The effects of 5-hydroxytryptophan (5-HTP), a 5-hydroxytryptamine (5-HT) precursor, and quipazine, a 5-HT agonist, were tested on the afternoon surge of LH in estradiol benzoate-primed ovariectomized rats pretreated with p-chlorophenylalanine (PCPA), a serotonin synthesis inhibitor, or pchloroamphetamine (PCA), a serotonin neurotoxin. The LH surge was completely abolished 24 h after a single injection of PCPA (300 mg/kg, ip) and was restored by subsequent injection of 5-HTP (50 mg/kg, ip) at 1200 h. On the other hand, administration of 5-HTP to rats prelreated with PCPA 48–72 h earlier significantly increased the LH surge above that of saline-pretreated controls (P < 0.01). The potentiated LH surge was seen only on the first but not on the second day of bleeding despite continued injections of 5-HTP. The administration of six consecutive doses of synthetic gonadotropin-releasing hormone (50 ng/100 g BW, ip) on the first day of bleeding to induce large surges of LH did not prevent 5-HTP from potentiating the LH surge on the following day. PCA (5 mg/kg, ip) alone had no effect on the LH surge, but potentiated the stimulatory action of 5-HTP on the LH surge (P < 0.05). Again, the potentiated 5-HTP action was not seen when a second dose of 5-HTP was given on the following day.

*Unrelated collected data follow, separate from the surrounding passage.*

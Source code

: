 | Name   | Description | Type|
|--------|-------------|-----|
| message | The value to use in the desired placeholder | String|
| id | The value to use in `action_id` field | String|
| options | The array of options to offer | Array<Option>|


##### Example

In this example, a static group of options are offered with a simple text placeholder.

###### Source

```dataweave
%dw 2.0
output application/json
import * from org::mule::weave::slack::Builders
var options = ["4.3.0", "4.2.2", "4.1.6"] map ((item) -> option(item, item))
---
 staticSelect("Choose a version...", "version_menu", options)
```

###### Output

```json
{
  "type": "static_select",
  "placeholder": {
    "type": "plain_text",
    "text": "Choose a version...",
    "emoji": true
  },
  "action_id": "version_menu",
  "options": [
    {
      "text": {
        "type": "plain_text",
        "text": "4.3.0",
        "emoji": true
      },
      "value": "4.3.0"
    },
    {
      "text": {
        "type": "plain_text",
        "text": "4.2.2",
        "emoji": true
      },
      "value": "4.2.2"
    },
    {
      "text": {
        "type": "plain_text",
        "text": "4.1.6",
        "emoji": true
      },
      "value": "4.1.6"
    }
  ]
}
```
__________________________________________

Quipazine alone at a dose of 5 mg/kg (ip) had no effect on the LH surge, but potentiated the LH surge (P < 0.05) in rats pretreated with PCPA or PCA. The failure of a second dose of 5-HTP to potentiate the LH surge in rats pretreated with PCPA is not believed to be due to the depletion of a releasable pool of pituitary LH but, rather, to an unknown mechanism exerted on the brain by the first dose of 5-HTP. In general, these results suggest that the serotonergic system involved in the phasic release of LH can develop hyperresponsiveness to 5-HT agonists 48 h after the depletion of 5-HT by PCPA or PCA treatment.